● **WHAT YOU NEED TO DO**
Read through the entries below and copy each line where "PRIMARY" turns up.

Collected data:
·····

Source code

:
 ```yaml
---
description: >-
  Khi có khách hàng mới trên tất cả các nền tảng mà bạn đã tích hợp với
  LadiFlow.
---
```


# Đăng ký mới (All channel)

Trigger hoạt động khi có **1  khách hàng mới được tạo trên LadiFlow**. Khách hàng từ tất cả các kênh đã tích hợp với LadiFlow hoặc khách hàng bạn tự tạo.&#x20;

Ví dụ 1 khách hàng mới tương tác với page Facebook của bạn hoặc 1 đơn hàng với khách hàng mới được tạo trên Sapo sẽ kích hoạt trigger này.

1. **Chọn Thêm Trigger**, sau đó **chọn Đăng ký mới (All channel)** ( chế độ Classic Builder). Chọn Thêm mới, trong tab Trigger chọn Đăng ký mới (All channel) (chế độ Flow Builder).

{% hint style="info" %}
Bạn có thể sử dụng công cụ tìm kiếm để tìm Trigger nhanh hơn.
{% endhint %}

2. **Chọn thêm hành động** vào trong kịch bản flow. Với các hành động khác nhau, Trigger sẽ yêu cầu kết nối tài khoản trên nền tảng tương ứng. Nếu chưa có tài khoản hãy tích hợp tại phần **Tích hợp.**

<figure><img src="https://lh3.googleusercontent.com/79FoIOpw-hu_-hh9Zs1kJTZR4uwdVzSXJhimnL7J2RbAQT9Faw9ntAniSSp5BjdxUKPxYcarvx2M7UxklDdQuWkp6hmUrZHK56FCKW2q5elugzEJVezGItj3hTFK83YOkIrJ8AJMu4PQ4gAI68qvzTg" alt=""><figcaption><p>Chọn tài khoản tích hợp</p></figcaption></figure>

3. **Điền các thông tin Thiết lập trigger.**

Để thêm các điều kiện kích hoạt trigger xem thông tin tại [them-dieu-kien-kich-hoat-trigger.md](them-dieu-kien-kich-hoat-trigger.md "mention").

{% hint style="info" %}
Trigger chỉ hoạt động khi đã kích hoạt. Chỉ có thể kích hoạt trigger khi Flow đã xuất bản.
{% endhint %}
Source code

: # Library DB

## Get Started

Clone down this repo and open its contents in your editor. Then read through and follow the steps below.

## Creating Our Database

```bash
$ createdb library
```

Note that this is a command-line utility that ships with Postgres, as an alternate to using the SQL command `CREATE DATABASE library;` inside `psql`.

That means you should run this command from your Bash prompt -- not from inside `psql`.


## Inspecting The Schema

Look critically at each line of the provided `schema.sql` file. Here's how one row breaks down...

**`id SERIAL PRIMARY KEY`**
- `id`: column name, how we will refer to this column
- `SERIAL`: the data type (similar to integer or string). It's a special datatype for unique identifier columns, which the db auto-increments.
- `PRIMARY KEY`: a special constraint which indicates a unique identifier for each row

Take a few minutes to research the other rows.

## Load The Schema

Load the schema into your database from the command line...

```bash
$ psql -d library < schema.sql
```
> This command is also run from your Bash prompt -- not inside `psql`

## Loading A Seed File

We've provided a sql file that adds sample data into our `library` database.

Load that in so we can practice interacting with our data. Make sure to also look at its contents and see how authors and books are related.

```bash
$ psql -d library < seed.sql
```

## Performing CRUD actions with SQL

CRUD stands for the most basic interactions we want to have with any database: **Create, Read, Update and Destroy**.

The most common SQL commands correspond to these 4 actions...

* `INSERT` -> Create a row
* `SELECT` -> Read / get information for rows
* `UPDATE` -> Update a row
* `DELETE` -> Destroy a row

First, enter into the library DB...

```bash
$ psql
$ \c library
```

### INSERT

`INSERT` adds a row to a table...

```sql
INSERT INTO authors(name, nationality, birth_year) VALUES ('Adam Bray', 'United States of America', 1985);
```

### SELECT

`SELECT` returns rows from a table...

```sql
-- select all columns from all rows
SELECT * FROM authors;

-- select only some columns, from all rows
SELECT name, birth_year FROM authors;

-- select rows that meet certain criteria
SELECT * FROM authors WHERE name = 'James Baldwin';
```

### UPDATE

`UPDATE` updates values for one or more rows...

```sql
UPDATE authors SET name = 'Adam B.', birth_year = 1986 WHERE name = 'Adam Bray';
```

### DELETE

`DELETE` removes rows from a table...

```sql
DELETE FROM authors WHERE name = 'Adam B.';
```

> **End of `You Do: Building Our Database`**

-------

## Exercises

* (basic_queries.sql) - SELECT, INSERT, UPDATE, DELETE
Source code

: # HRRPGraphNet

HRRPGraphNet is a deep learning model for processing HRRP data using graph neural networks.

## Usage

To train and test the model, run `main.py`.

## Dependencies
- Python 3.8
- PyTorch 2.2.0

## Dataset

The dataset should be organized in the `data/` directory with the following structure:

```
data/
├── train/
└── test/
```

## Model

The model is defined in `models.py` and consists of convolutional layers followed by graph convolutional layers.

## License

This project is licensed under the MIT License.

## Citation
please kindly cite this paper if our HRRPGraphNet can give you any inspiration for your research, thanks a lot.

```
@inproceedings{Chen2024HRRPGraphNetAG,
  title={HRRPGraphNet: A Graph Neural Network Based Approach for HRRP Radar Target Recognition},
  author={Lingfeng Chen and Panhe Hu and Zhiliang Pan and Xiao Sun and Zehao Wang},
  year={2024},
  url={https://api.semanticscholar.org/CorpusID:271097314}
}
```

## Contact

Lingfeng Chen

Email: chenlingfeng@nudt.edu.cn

·····

● **WRITTEN ANSWER**
**`id SERIAL PRIMARY KEY`**
- `PRIMARY KEY`: a special constraint which indicates a unique identifier for each row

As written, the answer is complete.